The NBA has this really unique, vibrant community of writers online and there has always been kind of a graphic or infographic element in some of that unique coverage, particularly with Free Darko. Your work has really become popular in that audience. Did you have any idea it would when you started out?

No, I really didn’t. The project really blew up at the Sloan conference. I was just floored by the reception it got there from people like Zach Lowe, reporters from the New York Times, a lot of the TrueHoop guys were so nice to me and so supportive in helping me understand how to get this off the ground.

The NBA blogosphere is unique and I really love it. There are not only a lot of really smart and creative people in it, but they’re also really nice and supportive and doing all of these wonderful things. I’ve been really floored by not only how popular the project has done, but also by the number of people who have really helped me make it more popular. People like Zach Lowe, Kevin Arnovitz, Henry Abbott and Beckley Mason have each helped me multiple times in different ways and they didn’t have to do that. I’m really a huge fan of the NBA blogosphere and there’s a lot of creative and under-appreciated work going on out there.

One of my favorite things to do is just ready my Twitter feed during NBA games. It’s such a wild interaction, it’s like watching sports with 200 of the coolest basketball fans on the planet. Before March, I was kind of isolated in this world, but since, I’ve just really enjoyed getting to know these people and meet them.

Looking at your work on the corner three for example, you see concepts like that being talked about by teams and coaches more and more — one of the big reasons the Heat signed Ray Allen was for his ability to hit the corner three, Lawrence Frank talked about it with the Pistons last year — with more teams realizing the importance of this type of statistical work, do you have aspirations of working in a front office or scouting department at some point?

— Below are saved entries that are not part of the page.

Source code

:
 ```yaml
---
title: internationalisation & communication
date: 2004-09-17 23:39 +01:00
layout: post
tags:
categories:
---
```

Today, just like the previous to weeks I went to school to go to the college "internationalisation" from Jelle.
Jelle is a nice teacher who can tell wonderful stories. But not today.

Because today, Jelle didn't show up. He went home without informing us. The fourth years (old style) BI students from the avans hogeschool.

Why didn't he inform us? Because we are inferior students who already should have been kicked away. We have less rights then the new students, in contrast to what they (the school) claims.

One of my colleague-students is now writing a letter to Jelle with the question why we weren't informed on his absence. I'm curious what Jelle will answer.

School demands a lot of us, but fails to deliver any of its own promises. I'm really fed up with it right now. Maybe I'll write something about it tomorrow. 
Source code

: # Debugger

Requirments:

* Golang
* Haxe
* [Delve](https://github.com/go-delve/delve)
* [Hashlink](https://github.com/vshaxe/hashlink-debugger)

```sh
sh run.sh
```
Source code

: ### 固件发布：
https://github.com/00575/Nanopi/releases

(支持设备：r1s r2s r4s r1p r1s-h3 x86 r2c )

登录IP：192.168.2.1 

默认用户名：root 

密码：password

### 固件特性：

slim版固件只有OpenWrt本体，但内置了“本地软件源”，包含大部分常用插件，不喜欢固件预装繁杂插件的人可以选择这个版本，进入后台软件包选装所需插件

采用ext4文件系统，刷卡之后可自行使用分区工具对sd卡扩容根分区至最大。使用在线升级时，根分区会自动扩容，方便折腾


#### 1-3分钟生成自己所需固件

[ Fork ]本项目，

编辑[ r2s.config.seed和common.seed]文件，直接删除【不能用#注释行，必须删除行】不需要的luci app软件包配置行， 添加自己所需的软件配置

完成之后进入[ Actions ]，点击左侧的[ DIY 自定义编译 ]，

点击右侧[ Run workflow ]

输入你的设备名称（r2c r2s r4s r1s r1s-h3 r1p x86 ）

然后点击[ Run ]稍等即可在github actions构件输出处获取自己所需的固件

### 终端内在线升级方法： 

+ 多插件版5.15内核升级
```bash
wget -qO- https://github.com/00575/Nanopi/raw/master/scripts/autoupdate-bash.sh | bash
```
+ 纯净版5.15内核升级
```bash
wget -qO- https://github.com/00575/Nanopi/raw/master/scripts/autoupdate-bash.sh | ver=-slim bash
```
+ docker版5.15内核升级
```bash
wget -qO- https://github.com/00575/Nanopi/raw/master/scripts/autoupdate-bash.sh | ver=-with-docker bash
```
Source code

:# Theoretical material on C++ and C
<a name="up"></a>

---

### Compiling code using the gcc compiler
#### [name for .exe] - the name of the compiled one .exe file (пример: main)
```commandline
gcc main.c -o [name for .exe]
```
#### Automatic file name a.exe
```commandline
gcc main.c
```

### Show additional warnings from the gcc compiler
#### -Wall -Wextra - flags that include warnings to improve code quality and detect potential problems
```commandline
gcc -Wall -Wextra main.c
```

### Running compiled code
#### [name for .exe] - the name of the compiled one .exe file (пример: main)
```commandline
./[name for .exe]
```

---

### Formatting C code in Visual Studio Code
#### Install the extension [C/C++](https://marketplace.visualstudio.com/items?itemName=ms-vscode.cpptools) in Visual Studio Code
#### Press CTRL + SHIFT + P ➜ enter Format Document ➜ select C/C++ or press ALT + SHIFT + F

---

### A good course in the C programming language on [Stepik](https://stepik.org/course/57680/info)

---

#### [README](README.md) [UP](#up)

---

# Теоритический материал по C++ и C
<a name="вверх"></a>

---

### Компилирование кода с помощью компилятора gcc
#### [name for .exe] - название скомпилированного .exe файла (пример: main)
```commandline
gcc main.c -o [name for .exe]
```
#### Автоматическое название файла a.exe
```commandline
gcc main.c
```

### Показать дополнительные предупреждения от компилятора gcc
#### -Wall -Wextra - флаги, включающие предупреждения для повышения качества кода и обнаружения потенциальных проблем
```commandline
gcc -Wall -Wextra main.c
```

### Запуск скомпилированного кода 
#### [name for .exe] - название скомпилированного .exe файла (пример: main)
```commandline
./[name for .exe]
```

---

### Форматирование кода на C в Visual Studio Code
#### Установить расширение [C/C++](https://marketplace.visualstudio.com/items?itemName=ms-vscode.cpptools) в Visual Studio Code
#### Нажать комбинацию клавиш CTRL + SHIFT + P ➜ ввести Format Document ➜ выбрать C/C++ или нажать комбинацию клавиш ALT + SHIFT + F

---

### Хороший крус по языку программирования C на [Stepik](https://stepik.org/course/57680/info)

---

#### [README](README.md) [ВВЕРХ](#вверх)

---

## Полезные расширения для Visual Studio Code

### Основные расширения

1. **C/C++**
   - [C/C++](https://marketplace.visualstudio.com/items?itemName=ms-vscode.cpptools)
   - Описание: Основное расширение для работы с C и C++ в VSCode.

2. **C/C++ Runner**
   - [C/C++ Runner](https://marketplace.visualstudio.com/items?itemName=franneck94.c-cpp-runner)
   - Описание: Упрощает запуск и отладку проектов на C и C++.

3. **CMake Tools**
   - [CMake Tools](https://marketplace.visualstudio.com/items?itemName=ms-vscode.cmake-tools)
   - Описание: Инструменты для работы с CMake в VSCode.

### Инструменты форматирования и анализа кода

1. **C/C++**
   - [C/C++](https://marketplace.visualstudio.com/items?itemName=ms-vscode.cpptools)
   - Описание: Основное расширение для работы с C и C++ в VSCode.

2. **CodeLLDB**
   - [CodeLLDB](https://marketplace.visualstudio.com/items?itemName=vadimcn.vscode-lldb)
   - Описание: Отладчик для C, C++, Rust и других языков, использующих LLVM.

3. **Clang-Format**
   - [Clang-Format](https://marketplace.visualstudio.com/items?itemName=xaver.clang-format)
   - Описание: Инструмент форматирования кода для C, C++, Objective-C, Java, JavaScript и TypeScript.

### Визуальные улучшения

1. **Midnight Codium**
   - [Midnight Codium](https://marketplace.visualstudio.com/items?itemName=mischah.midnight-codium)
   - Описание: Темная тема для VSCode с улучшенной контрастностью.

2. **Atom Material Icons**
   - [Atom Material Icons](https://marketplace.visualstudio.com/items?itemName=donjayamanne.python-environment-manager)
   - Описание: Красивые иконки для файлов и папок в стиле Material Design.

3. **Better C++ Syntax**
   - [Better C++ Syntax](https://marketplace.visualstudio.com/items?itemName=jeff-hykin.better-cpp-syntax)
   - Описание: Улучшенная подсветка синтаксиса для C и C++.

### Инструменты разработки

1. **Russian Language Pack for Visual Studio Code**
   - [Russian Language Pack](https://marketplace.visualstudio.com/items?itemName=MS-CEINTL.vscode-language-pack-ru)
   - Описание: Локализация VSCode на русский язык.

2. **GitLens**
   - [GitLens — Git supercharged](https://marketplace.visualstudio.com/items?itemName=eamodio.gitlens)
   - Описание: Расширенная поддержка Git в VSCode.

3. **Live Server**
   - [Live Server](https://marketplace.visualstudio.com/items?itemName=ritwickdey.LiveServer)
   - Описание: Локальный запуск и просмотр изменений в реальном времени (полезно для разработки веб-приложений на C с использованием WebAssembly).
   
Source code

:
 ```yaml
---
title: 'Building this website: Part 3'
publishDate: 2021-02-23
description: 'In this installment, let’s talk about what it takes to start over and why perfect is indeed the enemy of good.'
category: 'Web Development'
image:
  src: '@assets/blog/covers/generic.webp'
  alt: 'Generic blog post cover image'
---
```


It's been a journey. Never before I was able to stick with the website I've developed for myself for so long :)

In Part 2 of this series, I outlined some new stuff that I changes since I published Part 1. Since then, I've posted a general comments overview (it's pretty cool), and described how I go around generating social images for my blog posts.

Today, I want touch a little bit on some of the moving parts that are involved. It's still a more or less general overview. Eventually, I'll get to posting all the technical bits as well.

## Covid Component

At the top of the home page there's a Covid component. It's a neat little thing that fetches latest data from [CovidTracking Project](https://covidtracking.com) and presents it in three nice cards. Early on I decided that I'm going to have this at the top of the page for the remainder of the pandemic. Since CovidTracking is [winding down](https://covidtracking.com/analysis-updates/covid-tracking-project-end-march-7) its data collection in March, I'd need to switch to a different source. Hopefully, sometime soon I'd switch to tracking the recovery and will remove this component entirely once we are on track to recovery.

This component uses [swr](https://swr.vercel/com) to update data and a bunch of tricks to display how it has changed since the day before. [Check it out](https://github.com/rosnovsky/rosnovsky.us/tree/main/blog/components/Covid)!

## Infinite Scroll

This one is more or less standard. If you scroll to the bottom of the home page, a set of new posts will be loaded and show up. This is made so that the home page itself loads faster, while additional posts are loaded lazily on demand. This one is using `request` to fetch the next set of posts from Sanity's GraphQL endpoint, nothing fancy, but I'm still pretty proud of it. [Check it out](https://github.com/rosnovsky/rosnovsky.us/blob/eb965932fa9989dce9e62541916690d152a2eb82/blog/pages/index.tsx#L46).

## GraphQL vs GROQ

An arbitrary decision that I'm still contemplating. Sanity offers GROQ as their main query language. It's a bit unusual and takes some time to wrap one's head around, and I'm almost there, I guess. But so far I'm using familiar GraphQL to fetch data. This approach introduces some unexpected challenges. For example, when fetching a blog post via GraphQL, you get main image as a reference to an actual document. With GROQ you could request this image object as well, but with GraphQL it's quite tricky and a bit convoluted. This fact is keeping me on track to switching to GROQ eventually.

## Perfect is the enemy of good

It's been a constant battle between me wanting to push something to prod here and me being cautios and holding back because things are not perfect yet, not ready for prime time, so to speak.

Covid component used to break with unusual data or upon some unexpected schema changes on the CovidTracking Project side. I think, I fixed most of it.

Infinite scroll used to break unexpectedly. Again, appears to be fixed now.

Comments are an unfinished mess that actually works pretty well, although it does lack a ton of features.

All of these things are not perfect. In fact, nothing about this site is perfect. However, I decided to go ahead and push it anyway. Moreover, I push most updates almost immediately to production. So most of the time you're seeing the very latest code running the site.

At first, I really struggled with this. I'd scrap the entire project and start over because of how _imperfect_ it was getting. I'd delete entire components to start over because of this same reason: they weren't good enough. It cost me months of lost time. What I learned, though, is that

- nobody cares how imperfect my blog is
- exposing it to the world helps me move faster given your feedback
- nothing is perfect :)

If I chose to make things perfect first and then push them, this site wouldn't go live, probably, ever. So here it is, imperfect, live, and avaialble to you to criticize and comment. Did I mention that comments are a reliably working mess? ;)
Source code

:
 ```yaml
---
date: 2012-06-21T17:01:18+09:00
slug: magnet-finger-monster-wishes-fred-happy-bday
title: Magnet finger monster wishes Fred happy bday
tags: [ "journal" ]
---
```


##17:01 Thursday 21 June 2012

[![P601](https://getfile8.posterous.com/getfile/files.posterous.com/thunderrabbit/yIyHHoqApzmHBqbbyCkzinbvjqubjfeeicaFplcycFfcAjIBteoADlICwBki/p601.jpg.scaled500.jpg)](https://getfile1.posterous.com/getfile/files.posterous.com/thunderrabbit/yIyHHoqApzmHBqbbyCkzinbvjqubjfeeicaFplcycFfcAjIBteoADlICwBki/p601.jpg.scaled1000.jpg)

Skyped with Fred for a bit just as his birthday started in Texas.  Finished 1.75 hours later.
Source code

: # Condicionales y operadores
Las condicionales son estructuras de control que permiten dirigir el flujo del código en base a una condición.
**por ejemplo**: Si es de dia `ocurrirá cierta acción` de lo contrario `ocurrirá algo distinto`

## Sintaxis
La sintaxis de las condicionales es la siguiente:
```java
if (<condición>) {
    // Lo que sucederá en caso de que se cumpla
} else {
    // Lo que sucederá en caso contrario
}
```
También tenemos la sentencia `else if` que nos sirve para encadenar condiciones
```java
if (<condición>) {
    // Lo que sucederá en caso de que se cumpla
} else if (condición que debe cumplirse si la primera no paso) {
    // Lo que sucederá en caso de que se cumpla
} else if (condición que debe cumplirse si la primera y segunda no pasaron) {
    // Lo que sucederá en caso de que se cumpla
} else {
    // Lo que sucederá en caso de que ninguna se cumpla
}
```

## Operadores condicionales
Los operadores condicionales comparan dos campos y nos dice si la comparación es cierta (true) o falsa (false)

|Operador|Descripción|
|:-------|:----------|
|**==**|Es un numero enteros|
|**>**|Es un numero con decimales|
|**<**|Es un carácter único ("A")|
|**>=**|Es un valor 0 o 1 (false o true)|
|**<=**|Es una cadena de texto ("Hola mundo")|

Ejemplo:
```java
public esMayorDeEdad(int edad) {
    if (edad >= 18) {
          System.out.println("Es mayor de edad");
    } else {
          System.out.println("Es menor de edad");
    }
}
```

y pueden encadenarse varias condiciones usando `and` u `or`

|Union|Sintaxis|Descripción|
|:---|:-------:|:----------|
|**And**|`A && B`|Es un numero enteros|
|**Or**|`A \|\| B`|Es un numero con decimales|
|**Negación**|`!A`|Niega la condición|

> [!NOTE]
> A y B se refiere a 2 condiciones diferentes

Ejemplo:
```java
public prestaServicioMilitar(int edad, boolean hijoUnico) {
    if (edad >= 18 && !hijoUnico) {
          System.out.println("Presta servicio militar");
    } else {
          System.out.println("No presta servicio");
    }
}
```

Yeah, I’m certainly open to it. I’ve talked to a few teams. Who wouldn’t want a chance to get your competitive juices flowing and try and help one NBA team beat another team? I still don’t know if I’ll ever get the chance to do that, but the possibility is a lot more realistic now than it was for me last year. The idea that I could work for a NBA team and help them understand how to get one or two competitive advantages in a game is really excited to me. I don’t think many of us would turn that opportunity down.

As a fan, who are the teams or players you enjoy watching the most?

I like to watch the Celtics, being here in Boston, but in general, I like to watch the quote-unquote smart teams — Boston, Oklahoma City, Dallas, San Antonio, Miami. Some of the people here in Boston don’t like that I like the Heat, but I just like watching the teams that play well together.

I also like to watch players or teams I’ve recently studied or uncovered something about. I did the Kevin Durant chart, so when you see his shooting chart and watch it happen, it’s a lot of fun. I put out the chart in April, which showed how extremely effective Durant is from the top of the arc. It’s his favorite shot, he shoots a ton there, he owns that spot. The fast forward to the playoffs when the Lakers are playing the Thunder, then last possession of the game, Durant is approaching the top of the arc and Ron Artest is for some reason sitting back six feet and we all know what happened — Durant nails that shot. What struck me was why didn’t the Lakers know that was his best shot?

I like to watch that because you can sometimes see the awareness or lack of awareness of a player’s strengths. Similarly, I like to watch transactions now. Ray Allen is my favorite shooter and one of my favorite basketball players of all-time. When he left for Miami, he took the best corner three shot in the league with him. The second best guy in the league at the corner three is Courtney Lee and three weeks later, the Celtics have Courtney Lee, to me, that’s just showing that they’re doing the same thing that I’m doing. It’s not really out there that much who the best corner three shooters in the league, but some NBA teams have it. You lose an older Ray Allen and you put a younger Courtney Lee in his place and you don’t lose that much. I think that’s fascinating now. So it has not only changed the way I watch games, but also the offseason, free agency and the draft as well.